EXERCISE INPUTS below:
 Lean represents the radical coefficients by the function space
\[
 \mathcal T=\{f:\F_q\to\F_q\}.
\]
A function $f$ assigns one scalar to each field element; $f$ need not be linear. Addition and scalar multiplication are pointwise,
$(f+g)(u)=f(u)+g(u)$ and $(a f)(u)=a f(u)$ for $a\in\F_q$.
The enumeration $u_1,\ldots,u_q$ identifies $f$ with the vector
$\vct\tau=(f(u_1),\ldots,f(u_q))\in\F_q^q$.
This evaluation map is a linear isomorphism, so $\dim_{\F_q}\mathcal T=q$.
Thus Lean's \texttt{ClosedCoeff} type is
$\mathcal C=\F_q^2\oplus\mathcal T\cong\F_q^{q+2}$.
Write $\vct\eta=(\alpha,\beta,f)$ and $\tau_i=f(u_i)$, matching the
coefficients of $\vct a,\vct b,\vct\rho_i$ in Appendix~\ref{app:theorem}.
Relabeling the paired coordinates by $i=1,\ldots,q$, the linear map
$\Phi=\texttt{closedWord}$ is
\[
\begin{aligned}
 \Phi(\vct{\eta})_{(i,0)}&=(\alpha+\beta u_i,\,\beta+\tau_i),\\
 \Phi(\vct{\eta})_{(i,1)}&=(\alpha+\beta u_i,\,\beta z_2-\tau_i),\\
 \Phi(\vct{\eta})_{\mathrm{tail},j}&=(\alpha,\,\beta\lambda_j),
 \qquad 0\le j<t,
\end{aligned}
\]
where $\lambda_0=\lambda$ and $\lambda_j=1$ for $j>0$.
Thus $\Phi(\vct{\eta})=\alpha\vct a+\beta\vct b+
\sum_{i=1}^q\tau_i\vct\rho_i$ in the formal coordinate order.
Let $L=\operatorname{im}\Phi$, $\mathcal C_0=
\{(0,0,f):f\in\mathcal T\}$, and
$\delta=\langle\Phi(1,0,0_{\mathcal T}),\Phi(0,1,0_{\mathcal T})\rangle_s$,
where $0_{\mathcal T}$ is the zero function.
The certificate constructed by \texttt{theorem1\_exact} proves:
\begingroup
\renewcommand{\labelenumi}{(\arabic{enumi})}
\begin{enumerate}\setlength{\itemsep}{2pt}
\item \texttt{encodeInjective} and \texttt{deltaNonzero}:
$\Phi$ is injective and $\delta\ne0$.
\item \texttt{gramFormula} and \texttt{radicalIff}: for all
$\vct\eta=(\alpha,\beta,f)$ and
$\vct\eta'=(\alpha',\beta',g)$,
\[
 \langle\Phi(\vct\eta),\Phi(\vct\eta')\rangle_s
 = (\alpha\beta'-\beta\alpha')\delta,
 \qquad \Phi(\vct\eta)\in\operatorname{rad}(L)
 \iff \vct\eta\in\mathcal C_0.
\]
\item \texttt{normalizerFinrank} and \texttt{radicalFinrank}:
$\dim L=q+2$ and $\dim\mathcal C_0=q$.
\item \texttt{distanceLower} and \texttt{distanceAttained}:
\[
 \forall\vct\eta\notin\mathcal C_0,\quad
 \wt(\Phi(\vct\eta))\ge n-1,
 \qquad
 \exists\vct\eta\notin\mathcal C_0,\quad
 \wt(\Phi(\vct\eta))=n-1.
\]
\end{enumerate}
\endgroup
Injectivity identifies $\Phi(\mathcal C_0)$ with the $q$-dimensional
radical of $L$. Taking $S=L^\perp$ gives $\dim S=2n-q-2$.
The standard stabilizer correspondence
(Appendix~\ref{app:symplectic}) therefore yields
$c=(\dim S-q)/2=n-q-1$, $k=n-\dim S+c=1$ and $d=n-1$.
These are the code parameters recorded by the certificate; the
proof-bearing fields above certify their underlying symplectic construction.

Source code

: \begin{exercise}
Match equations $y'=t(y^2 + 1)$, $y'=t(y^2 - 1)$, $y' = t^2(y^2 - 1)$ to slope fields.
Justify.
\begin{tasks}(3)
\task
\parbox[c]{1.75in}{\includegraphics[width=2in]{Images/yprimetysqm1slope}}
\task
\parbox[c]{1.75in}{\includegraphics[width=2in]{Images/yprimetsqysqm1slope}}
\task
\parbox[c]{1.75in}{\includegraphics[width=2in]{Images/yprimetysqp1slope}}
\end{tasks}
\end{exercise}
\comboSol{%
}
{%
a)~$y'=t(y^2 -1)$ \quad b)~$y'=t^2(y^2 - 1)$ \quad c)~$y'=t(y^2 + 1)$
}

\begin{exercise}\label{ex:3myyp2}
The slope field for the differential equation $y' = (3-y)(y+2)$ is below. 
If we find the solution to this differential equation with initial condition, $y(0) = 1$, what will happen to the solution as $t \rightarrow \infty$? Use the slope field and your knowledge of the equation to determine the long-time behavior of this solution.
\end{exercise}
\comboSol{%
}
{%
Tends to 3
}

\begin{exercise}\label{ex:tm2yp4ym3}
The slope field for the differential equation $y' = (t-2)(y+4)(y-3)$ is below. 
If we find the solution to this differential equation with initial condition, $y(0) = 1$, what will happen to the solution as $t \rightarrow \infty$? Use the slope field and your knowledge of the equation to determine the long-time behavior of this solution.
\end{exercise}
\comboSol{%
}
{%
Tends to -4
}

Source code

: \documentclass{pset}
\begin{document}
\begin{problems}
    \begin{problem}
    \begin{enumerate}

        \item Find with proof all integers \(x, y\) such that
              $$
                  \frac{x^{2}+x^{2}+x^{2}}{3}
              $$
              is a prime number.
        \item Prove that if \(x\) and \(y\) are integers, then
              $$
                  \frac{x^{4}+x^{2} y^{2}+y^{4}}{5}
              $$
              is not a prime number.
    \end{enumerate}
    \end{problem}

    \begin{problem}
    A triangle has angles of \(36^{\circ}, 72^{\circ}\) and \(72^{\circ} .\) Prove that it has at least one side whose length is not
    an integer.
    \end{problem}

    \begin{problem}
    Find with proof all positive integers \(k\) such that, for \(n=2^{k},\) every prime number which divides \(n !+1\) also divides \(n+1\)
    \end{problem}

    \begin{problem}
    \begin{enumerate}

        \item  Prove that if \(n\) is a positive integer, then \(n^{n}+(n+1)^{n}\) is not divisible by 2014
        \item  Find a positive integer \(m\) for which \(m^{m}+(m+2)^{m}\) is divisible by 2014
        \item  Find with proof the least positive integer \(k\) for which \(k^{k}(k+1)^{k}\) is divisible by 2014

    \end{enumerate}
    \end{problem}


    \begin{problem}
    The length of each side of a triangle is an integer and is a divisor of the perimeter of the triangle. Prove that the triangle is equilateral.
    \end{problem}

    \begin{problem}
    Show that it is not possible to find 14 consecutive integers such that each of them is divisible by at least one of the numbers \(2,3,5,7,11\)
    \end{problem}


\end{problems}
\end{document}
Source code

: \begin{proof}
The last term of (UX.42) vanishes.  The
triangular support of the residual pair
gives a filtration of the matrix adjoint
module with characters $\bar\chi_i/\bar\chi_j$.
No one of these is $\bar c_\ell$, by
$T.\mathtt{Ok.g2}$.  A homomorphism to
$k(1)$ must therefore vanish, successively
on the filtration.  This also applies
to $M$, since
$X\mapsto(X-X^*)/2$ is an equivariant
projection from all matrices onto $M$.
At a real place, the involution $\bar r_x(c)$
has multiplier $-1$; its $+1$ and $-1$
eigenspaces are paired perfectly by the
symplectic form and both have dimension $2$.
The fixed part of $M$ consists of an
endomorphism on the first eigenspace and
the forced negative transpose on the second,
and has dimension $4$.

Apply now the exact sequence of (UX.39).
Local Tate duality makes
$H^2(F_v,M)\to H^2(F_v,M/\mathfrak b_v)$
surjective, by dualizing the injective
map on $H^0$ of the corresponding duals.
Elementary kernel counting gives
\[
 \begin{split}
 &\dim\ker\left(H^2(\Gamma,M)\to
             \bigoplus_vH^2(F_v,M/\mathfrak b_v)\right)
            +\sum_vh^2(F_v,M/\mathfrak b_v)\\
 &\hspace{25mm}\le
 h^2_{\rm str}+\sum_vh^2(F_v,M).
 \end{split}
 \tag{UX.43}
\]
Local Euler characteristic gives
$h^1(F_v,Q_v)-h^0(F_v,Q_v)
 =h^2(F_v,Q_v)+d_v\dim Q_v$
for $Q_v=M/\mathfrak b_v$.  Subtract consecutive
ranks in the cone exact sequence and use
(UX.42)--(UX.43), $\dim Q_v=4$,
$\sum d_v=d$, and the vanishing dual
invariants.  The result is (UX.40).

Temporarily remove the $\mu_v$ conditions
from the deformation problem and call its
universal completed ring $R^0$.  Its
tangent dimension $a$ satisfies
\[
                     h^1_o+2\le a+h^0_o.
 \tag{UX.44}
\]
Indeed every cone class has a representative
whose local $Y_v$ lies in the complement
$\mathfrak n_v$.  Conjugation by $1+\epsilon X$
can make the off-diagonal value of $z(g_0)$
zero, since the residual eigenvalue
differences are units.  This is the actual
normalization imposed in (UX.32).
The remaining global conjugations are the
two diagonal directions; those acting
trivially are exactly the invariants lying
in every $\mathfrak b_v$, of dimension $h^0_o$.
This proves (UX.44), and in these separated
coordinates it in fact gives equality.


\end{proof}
End of EXERCISE INPUTS.
• [YOUR ASSIGNMENT] Up to and including the line with "coefficients of $\vct", please return the records exactly, beginning from their first line.

• [SOLUTION TO THIS TASK]
 Lean represents the radical coefficients by the function space
\[
 \mathcal T=\{f:\F_q\to\F_q\}.
\]
A function $f$ assigns one scalar to each field element; $f$ need not be linear. Addition and scalar multiplication are pointwise,
$(f+g)(u)=f(u)+g(u)$ and $(a f)(u)=a f(u)$ for $a\in\F_q$.
The enumeration $u_1,\ldots,u_q$ identifies $f$ with the vector
$\vct\tau=(f(u_1),\ldots,f(u_q))\in\F_q^q$.
This evaluation map is a linear isomorphism, so $\dim_{\F_q}\mathcal T=q$.
Thus Lean's \texttt{ClosedCoeff} type is
$\mathcal C=\F_q^2\oplus\mathcal T\cong\F_q^{q+2}$.
Write $\vct\eta=(\alpha,\beta,f)$ and $\tau_i=f(u_i)$, matching the
coefficients of $\vct a,\vct b,\vct\rho_i$ in Appendix~\ref{app:theorem}.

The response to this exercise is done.